**WHAT YOU ARE ASKED TO DO:**
Determine how many lines below contain the word "from", then write that number by itself.

[Saved entries]
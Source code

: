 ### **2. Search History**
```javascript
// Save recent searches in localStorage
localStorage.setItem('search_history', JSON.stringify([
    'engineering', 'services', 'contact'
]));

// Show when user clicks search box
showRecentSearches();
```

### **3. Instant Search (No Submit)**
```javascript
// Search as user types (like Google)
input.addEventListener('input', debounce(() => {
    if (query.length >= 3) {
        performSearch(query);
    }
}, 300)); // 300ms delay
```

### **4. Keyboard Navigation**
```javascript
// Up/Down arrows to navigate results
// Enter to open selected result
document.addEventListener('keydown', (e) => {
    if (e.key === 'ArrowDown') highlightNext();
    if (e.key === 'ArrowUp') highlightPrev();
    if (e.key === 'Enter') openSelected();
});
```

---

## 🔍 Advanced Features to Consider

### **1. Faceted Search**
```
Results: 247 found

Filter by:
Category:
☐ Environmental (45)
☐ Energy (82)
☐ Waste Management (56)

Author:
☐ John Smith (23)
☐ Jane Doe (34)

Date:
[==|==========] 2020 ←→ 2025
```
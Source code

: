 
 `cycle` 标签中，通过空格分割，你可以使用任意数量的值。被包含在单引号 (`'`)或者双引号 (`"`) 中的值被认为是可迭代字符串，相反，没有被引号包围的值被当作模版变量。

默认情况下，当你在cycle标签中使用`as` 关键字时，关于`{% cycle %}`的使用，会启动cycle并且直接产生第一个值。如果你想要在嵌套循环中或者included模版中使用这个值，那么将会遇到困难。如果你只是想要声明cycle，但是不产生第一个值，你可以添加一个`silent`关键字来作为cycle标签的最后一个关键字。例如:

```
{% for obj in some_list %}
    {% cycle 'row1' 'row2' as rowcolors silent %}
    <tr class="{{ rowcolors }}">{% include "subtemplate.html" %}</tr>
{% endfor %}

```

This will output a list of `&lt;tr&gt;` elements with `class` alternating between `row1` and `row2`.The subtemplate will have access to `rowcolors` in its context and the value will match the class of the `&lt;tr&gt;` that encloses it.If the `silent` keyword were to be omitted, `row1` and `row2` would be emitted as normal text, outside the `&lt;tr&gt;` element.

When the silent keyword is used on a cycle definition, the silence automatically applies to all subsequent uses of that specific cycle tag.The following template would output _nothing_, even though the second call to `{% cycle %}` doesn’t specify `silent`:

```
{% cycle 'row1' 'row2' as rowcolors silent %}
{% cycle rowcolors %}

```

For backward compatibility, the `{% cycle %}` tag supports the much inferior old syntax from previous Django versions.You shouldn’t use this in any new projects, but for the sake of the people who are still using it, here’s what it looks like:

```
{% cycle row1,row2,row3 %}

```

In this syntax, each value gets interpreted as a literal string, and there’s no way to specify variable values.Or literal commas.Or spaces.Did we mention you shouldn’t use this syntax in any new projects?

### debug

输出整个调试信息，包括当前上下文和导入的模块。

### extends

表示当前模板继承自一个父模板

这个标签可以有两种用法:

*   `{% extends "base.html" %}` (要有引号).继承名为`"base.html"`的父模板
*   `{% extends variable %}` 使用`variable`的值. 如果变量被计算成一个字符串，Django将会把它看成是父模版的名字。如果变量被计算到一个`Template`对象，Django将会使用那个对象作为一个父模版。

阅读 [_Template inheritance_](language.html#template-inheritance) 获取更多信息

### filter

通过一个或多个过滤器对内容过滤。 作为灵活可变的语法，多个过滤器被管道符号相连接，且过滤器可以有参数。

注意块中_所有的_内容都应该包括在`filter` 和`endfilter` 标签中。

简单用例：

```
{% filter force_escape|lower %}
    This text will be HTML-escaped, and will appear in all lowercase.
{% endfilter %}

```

==

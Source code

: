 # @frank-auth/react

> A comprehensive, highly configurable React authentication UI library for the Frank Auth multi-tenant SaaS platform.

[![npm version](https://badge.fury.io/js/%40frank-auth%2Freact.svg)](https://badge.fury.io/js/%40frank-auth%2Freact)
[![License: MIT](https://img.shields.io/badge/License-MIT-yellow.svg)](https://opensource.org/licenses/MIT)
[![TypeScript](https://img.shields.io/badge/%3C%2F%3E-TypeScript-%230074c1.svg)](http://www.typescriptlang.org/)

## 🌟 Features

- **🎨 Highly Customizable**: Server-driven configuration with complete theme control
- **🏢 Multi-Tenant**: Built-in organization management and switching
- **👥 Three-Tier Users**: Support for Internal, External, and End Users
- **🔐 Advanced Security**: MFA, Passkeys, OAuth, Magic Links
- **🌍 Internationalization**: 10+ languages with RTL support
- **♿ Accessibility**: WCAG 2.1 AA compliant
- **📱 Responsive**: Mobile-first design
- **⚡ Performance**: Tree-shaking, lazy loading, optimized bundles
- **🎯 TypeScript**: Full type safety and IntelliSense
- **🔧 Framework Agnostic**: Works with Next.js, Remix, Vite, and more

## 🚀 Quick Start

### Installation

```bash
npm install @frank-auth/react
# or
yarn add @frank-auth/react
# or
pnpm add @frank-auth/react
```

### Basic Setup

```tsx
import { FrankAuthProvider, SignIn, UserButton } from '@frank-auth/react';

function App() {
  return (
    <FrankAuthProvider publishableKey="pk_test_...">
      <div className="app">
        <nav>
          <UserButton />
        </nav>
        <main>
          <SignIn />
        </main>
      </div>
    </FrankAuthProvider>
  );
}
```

...

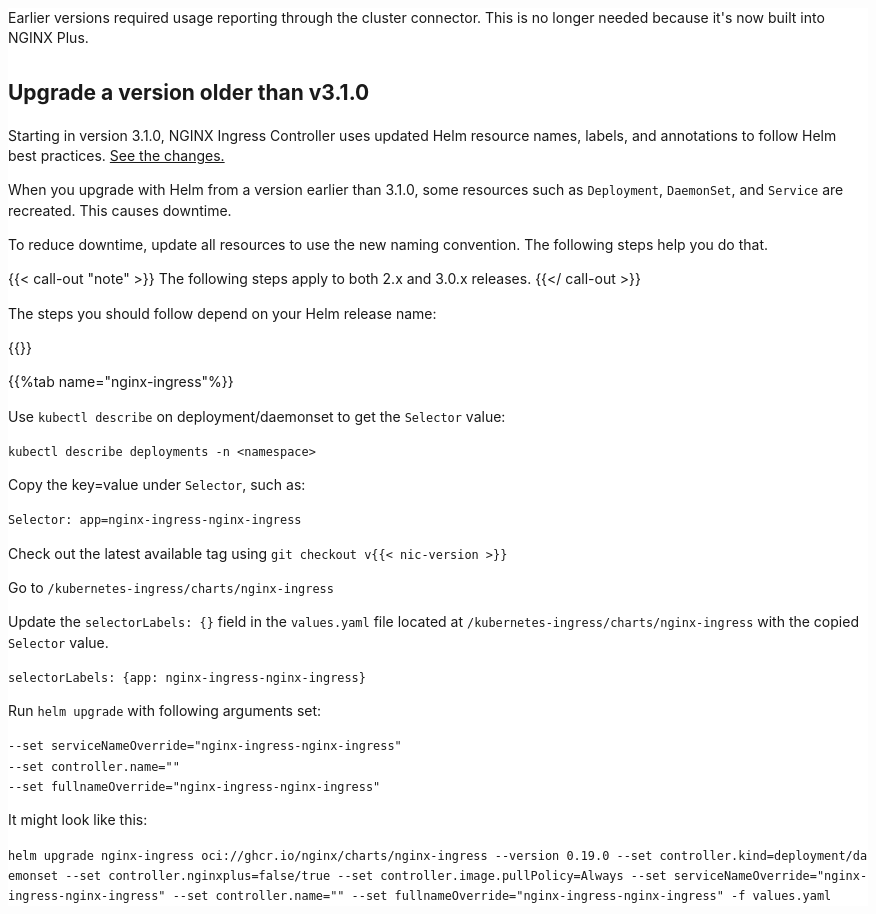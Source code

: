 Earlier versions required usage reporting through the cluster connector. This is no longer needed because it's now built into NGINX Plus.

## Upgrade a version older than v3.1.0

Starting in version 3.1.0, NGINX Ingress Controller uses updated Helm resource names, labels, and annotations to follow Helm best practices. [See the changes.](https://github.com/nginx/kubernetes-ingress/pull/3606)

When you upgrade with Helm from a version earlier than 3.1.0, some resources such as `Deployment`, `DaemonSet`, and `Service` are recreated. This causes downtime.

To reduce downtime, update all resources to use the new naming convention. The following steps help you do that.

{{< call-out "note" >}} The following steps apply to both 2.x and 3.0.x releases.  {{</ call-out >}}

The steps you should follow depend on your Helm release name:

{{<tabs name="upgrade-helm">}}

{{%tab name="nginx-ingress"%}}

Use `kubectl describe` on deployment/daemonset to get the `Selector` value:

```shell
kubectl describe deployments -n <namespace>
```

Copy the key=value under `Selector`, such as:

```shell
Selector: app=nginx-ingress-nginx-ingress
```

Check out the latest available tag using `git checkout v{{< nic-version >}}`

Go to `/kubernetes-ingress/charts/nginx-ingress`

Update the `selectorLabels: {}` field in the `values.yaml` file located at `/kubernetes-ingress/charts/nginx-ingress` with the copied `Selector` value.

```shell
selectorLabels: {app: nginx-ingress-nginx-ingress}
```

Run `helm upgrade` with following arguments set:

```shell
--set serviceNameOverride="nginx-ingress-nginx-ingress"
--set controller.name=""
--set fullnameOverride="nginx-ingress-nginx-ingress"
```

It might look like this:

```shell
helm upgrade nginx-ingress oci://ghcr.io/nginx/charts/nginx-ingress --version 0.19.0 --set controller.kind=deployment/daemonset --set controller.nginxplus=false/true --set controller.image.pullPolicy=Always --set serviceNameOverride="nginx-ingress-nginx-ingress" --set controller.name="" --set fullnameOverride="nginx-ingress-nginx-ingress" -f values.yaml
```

**EXERCISE OUTPUT:**
3